Rendered images with source text:
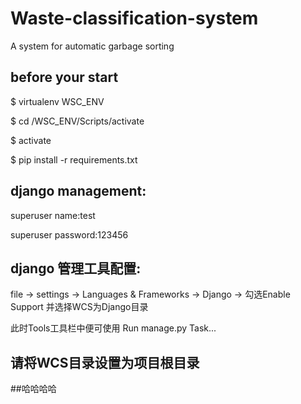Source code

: # Waste-classification-system

A system for automatic garbage sorting

## before your start

$ virtualenv WSC_ENV  

$ cd /WSC_ENV/Scripts/activate

$ activate  

$ pip install -r requirements.txt

## django management:

superuser name:test

superuser password:123456

## django 管理工具配置:

file -> settings -> Languages & Frameworks -> Django -> 勾选Enable Support 并选择WCS为Django目录

此时Tools工具栏中便可使用 Run manage.py Task...

## 请将WCS目录设置为项目根目录



##哈哈哈哈
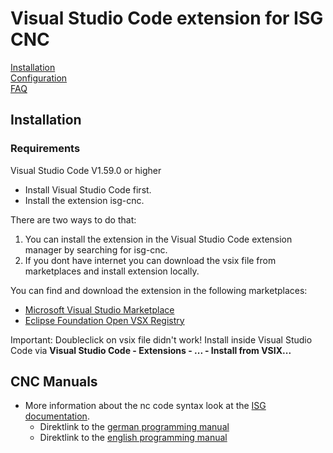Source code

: # Visual Studio Code extension for ISG CNC

[Installation](installation.md)  
[Configuration](configuration.md)  
[FAQ](faq.md)  

## Installation

### Requirements

Visual Studio Code V1.59.0 or higher

- Install Visual Studio Code first.
- Install the extension isg-cnc.

There are two ways to do that:  

1. You can install the extension in the Visual Studio Code extension manager by searching for isg-cnc.
1. If you dont have internet you can download the vsix file from marketplaces and install extension locally.

You can find and download the extension in the following marketplaces:
- [Microsoft Visual Studio Marketplace](https://marketplace.visualstudio.com/items?itemName=isg-cnc.vscode-isg-cnc)
- [Eclipse Foundation Open VSX Registry](https://open-vsx.org/extension/isg-cnc/vscode-isg-cnc)

Important: Doubleclick on vsix file didn't work! Install inside Visual Studio Code via **Visual Studio Code - Extensions - ... - Install from VSIX...**

## CNC Manuals

- More information about the nc code syntax look at the [ISG documentation](https://www.isg-stuttgart.de/kernel-html5/).
  - Direktlink to the [german programming manual](https://www.isg-stuttgart.de/kernel-html5/de-DE/index.html#414992651)
  - Direktlink to the [english programming manual](https://www.isg-stuttgart.de/kernel-html5/en-GB/index.html#414992651) 
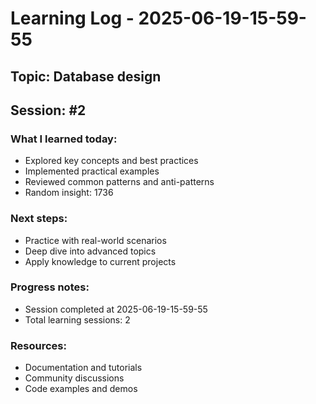 # Learning Log - 2025-06-19-15-59-55

## Topic: Database design
## Session: #2

### What I learned today:
- Explored key concepts and best practices
- Implemented practical examples  
- Reviewed common patterns and anti-patterns
- Random insight: 1736

### Next steps:
- Practice with real-world scenarios
- Deep dive into advanced topics
- Apply knowledge to current projects

### Progress notes:
- Session completed at 2025-06-19-15-59-55
- Total learning sessions: 2

### Resources:
- Documentation and tutorials
- Community discussions
- Code examples and demos

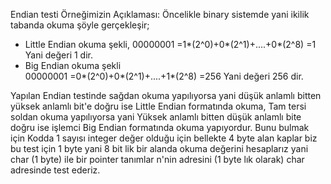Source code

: Endian testi Örneğimizin Açıklaması:
Öncelikle binary sistemde yani ikilik tabanda okuma şöyle gerçekleşir;
* Little Endian okuma şekli,
00000001 =1*(2^0)+0*(2^1)+....+0*(2^8) =1
 Yani değeri 1 dir.
* Big Endian okuma şekli   
00000001 =0*(2^0)+0*(2^1)+....+1*(2^8) =256
Yani değeri 256 dir.
 
Yapılan Endian testinde sağdan okuma yapılıyorsa yani düşük anlamlı bitten yüksek anlamlı bit'e doğru ise Little Endian formatında okuma,
Tam tersi soldan okuma yapılıyorsa yani Yüksek anlamlı bitten düşük anlamlı bite doğru ise işlemci Big Endian formatında okuma yapıyordur.
Bunu bulmak için Kodda 1 sayısı integer değer olduğu için bellekte 4 byte alan kaplar biz bu test için 1 byte yani 8 bit lik bir alanda okuma değerini hesaplarız yani char (1 byte) ile bir pointer tanımlar n'nin adresini (1 byte lık olarak) char adresinde test ederiz.
           
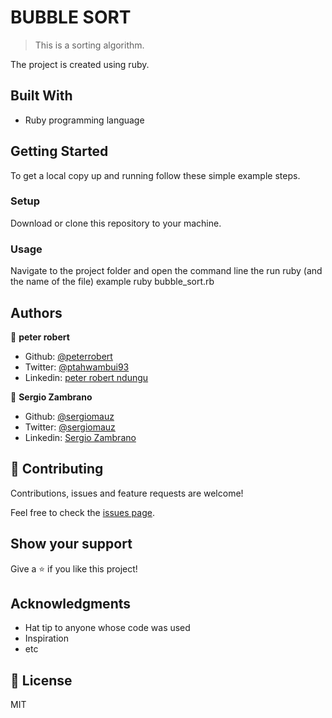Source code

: # BUBBLE SORT

> This is a sorting algorithm. 

The project is created using ruby.

## Built With

- Ruby programming language


## Getting Started
To get a local copy up and running follow these simple example steps.

### Setup
Download or clone this repository to your machine.

### Usage
Navigate to the project folder and open the command line the run ruby (and the name of the file)
example ruby bubble_sort.rb

## Authors

👤 **peter robert**

- Github: [@peterrobert](https://github.com/peterrobert)
- Twitter: [@ptahwambui93](https://twitter.com/Ptahwambui93)
- Linkedin: [peter robert ndungu](https://www.linkedin.com/in/peter-rob-ndungu/)

👤 **Sergio Zambrano**

- Github: [@sergiomauz](https://github.com/sergiomauz)
- Twitter: [@sergiomauz](https://twitter.com/sergiomauz)
- Linkedin: [Sergio Zambrano](https://www.linkedin.com/in/sergiomauz/)


## 🤝 Contributing

Contributions, issues and feature requests are welcome!

Feel free to check the [issues page](issues/).

## Show your support

Give a ⭐️ if you like this project!

## Acknowledgments

- Hat tip to anyone whose code was used
- Inspiration
- etc

## 📝 License
MIT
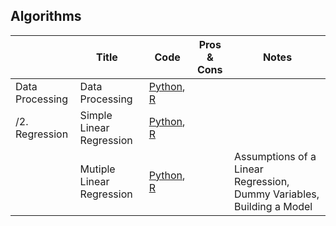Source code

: ## Algorithms

|             |    Title    | Code | Pros & Cons | Notes
|------------- |-------------|----------|----------|----------
|Data Processing  | Data Processing | [Python](https://github.com/JessieLiujy/Leetcode/blob/master/twoSum.ipynb), [R](https://github.com/JessieLiujy/Leetcode/blob/master/twoSum.ipynb)| | 
|/2. Regression  | Simple Linear Regression | [Python](https://github.com/JessieLiujy/Leetcode/blob/master/twoSum.ipynb), [R](https://github.com/JessieLiujy/Leetcode/blob/master/twoSum.ipynb)| 
| | Mutiple Linear Regression | [Python](https://github.com/JessieLiujy/Leetcode/blob/master/twoSum.ipynb), [R](https://github.com/JessieLiujy/Leetcode/blob/master/twoSum.ipynb)| | Assumptions of a Linear Regression, Dummy Variables, Building a Model


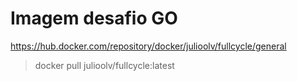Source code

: # Imagem desafio GO

https://hub.docker.com/repository/docker/julioolv/fullcycle/general

> docker pull julioolv/fullcycle:latest
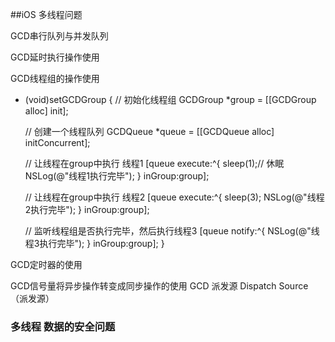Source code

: ##iOS 多线程问题

GCD串行队列与并发队列


GCD延时执行操作使用


GCD线程组的操作使用

- (void)setGCDGroup {
    // 初始化线程组
    GCDGroup *group = [[GCDGroup alloc] init];

    // 创建一个线程队列
    GCDQueue *queue = [[GCDQueue alloc] initConcurrent];

    // 让线程在group中执行 线程1
    [queue execute:^{
        sleep(1);// 休眠
        NSLog(@"线程1执行完毕");
    } inGroup:group];

    // 让线程在group中执行 线程2
    [queue execute:^{
        sleep(3);
        NSLog(@"线程2执行完毕");
    } inGroup:group];

    // 监听线程组是否执行完毕，然后执行线程3
    [queue notify:^{
        NSLog(@"线程3执行完毕");
    } inGroup:group];
}

GCD定时器的使用


GCD信号量将异步操作转变成同步操作的使用
GCD 派发源 Dispatch Source （派发源）




### 多线程 数据的安全问题




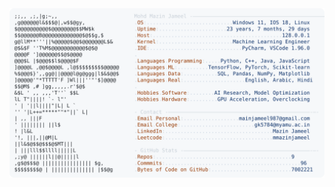 <picture>
  <source srcset="https://raw.githubusercontent.com/mmazinjameel/mmazinjameel/main/dark_mode.svg?v=1751631637" media="(prefers-color-scheme: dark)">
  <img src="https://raw.githubusercontent.com/mmazinjameel/mmazinjameel/main/light_mode.svg?v=1751631637">
</picture>
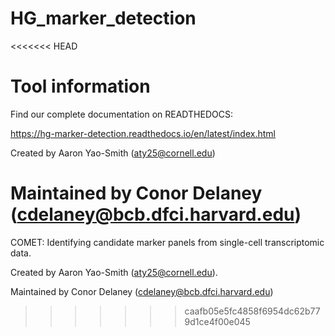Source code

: # HG_marker_detection

<<<<<<< HEAD


Tool information
===================



Find our complete documentation on READTHEDOCS:

https://hg-marker-detection.readthedocs.io/en/latest/index.html
   

Created by Aaron Yao-Smith (aty25@cornell.edu)

Maintained by Conor Delaney (cdelaney@bcb.dfci.harvard.edu)
=======
COMET: Identifying candidate marker panels from single-cell transcriptomic data.

Created by Aaron Yao-Smith (aty25@cornell.edu).

Maintained by Conor Delaney (cdelaney@bcb.dfci.harvard.edu)
>>>>>>> caafb05e5fc4858f6954dc62b779d1ce4f00e045
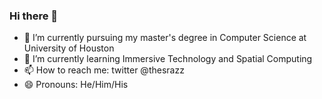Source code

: ### Hi there 👋


- 🔭 I’m currently pursuing my master's degree in Computer Science at University of Houston
- 🌱 I’m currently learning Immersive Technology and Spatial Computing
- 📫 How to reach me: twitter @thesrazz
- 😄 Pronouns: He/Him/His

**TASK GOAL:**
Return all lines of the data in which the string "activate" appears.

**RESULT:**
$ cd /WSC_ENV/Scripts/activate
$ activate  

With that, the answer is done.